- Requirement: Each line in the entries that has the word "when" has to be copied.
------------------------------------------------------------
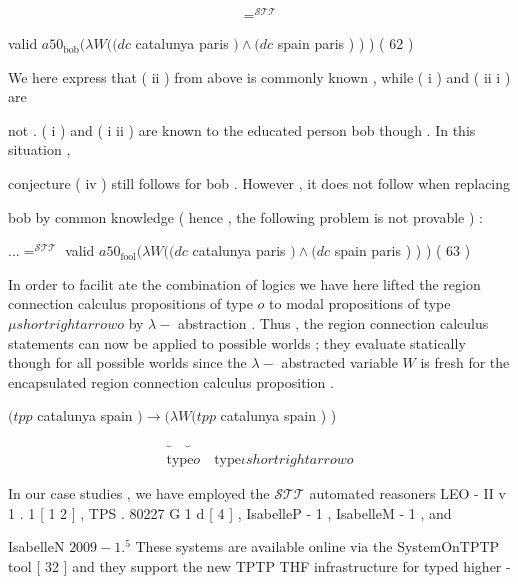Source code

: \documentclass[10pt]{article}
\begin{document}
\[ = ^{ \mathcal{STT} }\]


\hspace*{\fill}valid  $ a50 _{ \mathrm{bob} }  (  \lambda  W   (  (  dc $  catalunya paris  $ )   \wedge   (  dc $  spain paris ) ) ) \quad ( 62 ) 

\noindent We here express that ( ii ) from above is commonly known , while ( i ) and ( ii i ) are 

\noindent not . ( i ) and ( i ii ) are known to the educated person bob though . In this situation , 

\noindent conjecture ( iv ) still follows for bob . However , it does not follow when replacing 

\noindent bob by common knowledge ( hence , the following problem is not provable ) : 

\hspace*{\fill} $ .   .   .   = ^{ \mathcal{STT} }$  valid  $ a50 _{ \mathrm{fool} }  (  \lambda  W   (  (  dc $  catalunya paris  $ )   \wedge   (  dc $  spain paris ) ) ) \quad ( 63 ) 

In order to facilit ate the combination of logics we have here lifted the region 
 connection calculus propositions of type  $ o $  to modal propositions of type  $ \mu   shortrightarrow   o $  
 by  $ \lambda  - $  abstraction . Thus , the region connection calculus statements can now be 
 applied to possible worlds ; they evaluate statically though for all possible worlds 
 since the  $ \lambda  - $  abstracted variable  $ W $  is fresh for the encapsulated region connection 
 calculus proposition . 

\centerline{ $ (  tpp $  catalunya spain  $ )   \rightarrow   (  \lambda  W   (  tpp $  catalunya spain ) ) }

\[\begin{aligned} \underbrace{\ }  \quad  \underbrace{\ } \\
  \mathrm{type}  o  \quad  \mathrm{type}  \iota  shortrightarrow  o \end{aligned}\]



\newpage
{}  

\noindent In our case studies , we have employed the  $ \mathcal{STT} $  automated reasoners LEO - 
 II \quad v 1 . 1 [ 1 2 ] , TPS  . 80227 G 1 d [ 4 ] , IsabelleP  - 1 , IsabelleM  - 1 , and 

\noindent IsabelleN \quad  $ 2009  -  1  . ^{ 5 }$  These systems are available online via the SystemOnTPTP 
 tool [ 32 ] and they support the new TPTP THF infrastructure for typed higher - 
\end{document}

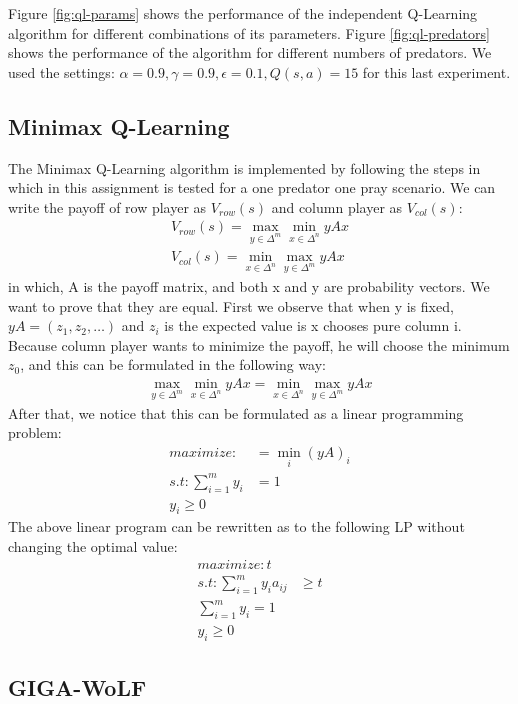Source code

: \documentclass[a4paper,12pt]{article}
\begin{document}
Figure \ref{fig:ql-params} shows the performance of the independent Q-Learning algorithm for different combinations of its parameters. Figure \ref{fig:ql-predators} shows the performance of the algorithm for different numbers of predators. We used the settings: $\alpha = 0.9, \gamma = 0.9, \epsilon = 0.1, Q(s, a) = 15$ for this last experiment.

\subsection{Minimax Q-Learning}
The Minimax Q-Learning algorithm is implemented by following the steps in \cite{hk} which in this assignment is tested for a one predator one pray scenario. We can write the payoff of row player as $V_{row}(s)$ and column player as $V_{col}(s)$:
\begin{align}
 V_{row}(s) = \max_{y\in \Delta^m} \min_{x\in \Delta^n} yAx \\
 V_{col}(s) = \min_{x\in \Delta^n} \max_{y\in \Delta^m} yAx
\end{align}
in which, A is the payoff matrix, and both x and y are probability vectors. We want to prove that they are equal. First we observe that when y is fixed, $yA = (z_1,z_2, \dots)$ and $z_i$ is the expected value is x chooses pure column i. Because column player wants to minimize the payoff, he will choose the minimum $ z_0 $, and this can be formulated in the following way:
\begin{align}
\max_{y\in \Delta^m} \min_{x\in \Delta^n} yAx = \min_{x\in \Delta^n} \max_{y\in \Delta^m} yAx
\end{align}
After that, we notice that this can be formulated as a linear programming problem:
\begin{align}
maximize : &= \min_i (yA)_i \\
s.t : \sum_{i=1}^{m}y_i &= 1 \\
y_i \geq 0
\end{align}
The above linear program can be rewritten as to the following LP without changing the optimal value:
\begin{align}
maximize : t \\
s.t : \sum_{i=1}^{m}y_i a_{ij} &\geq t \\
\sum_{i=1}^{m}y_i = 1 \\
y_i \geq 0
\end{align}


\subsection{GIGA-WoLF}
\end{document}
------------------------------------------------------------
- Worked solution:
\noindent conjecture ( iv ) still follows for bob . However , it does not follow when replacing 
in which, A is the payoff matrix, and both x and y are probability vectors. We want to prove that they are equal. First we observe that when y is fixed, $yA = (z_1,z_2, \dots)$ and $z_i$ is the expected value is x chooses pure column i. Because column player wants to minimize the payoff, he will choose the minimum $ z_0 $, and this can be formulated in the following way:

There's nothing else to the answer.